One of the things I liked the most about this was that Hanks does explore colonialism and the “empire” in archeological history and what that means for everyone involved. It’s an important conversation to have when we consider how many, if not all, of the artifacts of our museums come from colonialist “exploration.” I loved the dynamic between Samantha and her sister Jessica, and I thought the balance of being a protective sibling while also learning to let the other make choices because she’s her own person was well done. I also loved the genderbent characters and how those flips toyed with the genre’s tropes and expectations. Even though I took my time reading it (thirty minutes for lunch only leaves for bite-sized reading sprints), I found it easy to follow and compulsively readable with a lot of fun surprises throughout. It’s pulp fiction at its best and pulls in so much of what I like reading in genre fiction and making it new, too.
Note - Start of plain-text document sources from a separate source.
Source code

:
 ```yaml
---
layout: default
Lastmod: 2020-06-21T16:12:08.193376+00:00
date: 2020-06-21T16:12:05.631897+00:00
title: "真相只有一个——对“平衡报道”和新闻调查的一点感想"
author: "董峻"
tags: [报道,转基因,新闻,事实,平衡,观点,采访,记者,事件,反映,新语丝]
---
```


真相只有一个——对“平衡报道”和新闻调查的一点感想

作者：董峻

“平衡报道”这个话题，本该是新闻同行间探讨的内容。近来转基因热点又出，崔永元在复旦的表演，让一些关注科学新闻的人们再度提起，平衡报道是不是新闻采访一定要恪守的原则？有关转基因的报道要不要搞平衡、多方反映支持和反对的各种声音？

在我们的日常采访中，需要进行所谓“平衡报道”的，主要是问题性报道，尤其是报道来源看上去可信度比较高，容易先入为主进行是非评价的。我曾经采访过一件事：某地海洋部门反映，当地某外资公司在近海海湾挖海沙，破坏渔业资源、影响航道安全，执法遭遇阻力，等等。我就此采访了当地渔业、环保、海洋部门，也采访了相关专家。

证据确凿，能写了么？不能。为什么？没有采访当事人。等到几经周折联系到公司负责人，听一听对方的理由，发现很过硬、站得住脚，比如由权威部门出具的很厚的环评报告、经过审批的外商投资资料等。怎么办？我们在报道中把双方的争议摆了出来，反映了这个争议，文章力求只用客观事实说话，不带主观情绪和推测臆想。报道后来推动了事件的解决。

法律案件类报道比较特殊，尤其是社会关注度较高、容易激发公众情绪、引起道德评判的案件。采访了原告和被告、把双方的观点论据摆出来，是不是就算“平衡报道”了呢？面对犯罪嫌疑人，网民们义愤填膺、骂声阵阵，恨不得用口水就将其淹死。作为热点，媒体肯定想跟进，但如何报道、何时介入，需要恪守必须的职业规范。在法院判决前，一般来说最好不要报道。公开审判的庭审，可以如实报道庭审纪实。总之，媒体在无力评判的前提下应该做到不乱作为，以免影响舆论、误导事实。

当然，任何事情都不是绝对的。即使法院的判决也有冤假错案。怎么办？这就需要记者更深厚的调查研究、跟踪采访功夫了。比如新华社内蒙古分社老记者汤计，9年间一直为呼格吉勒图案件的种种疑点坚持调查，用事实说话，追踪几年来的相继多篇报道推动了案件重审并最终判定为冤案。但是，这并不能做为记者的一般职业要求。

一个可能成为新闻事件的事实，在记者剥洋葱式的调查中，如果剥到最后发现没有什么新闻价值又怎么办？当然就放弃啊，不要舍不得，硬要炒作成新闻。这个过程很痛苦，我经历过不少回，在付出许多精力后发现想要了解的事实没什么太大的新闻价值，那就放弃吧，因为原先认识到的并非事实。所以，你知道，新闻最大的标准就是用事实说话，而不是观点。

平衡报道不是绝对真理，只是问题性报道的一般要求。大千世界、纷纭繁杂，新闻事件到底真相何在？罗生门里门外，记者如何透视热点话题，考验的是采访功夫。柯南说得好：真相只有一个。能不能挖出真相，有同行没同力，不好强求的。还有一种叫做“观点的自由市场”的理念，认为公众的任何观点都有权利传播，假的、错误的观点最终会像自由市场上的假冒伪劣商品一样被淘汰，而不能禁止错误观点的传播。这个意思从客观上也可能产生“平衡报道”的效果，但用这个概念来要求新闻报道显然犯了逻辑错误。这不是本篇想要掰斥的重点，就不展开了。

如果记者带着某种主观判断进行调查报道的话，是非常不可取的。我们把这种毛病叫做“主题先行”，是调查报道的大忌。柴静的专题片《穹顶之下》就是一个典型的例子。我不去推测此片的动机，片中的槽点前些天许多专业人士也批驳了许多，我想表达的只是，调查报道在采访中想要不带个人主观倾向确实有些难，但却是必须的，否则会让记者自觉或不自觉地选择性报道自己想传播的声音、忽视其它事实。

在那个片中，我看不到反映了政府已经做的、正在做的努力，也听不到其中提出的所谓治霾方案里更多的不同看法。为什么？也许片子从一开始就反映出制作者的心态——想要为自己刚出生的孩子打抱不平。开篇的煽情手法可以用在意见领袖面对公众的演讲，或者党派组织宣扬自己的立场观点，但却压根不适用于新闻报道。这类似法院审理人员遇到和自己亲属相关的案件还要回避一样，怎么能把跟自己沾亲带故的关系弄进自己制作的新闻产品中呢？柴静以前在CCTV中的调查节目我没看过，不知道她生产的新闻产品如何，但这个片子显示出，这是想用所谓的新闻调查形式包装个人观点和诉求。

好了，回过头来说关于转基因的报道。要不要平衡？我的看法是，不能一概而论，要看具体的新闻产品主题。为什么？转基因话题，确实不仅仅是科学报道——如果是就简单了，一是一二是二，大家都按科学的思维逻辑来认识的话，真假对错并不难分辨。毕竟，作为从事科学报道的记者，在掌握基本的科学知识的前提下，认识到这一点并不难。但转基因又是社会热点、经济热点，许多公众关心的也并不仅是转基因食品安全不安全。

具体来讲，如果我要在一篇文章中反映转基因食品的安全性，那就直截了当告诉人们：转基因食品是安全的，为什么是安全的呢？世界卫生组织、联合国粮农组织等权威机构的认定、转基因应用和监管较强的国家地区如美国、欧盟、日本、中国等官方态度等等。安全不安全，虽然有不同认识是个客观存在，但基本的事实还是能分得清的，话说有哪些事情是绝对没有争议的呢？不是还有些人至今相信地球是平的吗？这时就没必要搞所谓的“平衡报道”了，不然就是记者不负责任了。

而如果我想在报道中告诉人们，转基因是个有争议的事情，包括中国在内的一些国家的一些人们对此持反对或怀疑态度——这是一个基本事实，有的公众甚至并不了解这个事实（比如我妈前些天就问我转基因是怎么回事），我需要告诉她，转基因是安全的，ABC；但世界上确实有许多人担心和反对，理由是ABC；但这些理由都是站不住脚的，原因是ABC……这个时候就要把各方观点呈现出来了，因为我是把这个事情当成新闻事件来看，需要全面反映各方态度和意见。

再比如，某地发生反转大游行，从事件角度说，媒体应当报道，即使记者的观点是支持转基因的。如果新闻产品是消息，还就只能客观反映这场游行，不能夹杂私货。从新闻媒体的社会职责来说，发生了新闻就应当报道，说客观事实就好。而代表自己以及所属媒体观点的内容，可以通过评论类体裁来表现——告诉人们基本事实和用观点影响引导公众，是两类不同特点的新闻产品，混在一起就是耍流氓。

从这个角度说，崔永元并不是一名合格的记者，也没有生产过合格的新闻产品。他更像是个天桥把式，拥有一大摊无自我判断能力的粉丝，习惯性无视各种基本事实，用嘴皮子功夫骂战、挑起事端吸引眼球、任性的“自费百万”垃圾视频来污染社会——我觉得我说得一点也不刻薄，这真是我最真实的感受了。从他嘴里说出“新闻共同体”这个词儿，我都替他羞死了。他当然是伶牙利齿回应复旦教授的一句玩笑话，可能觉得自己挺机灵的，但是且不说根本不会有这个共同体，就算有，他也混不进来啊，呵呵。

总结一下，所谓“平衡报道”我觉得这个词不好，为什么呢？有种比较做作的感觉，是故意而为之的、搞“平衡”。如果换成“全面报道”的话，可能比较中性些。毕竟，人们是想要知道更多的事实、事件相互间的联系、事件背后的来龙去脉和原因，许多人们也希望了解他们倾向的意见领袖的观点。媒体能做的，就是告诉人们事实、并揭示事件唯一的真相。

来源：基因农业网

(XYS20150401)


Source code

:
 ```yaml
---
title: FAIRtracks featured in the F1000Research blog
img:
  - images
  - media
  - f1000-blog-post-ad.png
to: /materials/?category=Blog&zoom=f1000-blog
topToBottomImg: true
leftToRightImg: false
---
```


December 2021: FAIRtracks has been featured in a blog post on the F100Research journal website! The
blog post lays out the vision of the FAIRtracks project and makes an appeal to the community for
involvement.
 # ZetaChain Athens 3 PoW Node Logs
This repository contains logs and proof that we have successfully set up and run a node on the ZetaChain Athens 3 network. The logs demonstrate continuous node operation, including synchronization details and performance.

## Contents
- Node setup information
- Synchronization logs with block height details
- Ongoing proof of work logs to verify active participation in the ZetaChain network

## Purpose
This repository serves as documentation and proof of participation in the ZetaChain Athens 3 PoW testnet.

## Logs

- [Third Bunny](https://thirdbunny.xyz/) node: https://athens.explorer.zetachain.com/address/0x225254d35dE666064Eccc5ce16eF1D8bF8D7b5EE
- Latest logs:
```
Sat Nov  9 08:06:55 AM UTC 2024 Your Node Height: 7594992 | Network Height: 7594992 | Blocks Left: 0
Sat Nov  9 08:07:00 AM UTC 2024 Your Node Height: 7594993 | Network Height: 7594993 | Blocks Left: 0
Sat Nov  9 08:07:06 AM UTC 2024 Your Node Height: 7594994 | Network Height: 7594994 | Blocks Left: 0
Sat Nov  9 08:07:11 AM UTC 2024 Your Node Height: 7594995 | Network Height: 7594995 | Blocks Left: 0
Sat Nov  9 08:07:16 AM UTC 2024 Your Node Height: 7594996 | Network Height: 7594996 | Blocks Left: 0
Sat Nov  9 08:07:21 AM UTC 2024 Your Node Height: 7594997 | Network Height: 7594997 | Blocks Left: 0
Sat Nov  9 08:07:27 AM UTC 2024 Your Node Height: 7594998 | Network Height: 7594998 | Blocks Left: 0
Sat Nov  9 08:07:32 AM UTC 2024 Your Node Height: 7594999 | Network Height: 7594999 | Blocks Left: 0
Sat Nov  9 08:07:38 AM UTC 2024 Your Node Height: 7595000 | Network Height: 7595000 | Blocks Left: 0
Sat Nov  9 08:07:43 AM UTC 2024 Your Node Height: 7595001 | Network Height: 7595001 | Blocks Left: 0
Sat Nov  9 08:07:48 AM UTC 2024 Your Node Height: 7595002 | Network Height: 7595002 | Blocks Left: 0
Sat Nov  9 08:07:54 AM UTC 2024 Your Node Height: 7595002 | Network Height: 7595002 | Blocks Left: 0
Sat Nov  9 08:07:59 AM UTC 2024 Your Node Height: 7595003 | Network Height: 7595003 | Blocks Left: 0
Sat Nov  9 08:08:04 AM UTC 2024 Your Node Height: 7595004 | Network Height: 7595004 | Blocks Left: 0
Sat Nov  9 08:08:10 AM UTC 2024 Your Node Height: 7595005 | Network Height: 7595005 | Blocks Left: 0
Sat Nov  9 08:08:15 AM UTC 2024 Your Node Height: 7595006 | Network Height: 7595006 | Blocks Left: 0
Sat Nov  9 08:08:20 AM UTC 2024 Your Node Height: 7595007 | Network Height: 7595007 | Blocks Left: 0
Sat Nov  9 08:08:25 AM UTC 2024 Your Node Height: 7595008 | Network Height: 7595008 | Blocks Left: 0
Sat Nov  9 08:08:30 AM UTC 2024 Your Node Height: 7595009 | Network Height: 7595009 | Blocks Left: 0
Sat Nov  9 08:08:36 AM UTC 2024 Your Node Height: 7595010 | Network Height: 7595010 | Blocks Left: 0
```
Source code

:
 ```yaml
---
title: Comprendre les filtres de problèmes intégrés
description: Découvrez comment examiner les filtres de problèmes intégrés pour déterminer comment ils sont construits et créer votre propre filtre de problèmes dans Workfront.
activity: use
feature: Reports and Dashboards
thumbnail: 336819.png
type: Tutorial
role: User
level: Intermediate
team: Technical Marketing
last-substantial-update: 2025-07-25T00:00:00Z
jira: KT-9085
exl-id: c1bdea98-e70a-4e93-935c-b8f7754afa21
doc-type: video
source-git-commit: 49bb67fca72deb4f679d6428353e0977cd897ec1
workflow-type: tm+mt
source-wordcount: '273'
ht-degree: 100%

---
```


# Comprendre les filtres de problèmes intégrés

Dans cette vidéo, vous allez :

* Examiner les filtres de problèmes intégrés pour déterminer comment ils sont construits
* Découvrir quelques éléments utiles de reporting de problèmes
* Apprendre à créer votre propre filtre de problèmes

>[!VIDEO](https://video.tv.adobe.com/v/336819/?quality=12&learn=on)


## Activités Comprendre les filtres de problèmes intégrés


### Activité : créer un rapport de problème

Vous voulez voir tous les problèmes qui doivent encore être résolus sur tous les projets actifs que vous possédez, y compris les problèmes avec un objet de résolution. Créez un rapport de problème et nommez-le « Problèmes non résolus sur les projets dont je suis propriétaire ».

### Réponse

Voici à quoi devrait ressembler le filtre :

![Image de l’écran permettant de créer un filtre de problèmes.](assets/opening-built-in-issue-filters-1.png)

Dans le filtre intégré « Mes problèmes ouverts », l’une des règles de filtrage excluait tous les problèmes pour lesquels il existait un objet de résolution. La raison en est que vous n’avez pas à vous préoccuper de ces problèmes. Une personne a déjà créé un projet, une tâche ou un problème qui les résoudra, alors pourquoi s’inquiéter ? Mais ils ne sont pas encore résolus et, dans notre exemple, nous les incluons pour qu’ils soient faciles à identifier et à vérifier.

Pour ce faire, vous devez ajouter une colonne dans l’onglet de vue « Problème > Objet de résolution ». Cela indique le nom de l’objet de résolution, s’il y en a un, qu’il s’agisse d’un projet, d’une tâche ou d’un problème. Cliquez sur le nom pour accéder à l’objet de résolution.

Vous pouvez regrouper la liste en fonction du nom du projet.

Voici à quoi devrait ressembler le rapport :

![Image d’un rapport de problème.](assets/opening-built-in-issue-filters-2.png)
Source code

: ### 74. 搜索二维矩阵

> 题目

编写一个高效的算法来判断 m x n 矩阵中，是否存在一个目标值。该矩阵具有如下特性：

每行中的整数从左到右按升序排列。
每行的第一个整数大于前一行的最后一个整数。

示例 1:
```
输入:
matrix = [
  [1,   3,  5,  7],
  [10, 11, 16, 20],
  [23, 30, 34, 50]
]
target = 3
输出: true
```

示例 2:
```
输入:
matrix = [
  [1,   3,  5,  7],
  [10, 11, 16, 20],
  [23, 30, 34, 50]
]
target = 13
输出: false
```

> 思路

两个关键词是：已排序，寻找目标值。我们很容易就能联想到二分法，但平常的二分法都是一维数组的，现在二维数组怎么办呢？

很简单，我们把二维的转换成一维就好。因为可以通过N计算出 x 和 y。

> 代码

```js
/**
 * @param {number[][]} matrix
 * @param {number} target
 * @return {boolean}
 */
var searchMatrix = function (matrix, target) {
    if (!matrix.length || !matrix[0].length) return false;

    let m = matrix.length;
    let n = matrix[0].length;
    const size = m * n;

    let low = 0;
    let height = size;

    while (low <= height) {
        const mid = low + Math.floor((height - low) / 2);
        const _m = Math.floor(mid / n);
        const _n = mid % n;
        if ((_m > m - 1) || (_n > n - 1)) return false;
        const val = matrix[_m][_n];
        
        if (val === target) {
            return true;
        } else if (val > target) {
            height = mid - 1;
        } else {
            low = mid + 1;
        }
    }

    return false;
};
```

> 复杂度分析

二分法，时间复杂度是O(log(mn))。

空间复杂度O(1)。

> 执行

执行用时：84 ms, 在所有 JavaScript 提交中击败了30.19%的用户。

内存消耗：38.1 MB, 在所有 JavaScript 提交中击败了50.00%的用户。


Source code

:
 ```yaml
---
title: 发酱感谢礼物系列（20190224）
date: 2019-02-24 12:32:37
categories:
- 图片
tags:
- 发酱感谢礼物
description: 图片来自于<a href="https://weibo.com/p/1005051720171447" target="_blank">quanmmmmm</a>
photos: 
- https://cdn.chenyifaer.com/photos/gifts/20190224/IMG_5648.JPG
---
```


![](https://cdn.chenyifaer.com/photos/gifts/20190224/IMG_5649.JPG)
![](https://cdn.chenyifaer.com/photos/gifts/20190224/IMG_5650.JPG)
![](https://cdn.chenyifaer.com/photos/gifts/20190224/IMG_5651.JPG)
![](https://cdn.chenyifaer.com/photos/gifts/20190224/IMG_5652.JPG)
This book feels like an action-adventure film or even a video game, and once you’ve strapped yourself in, you’re in for a ride. There are a few anachronisms, mostly in the use of language, but in the scope of the novel, it’s not entirely noticeable at all in the midst of it all. Because it’s so cinematic, I think these anachronisms are to be expected. But if that sort of thing bothers you, then it’s something to be aware of!
I really hope to see more from Hanks and this world he’s created with Captain Moxley, and this ends with a set-up for a sequel, so I hope there’s one coming out in the future! I’d love to see how Captain Moxley continues to handle her relationship with her sister and the discovery/exploration of Atlantis and everything else that has come with finding those amulets and the Hall of Records.
Thank you to Angry Robot for sending me a complimentary copy of this book to review and feature! All opinions are my own.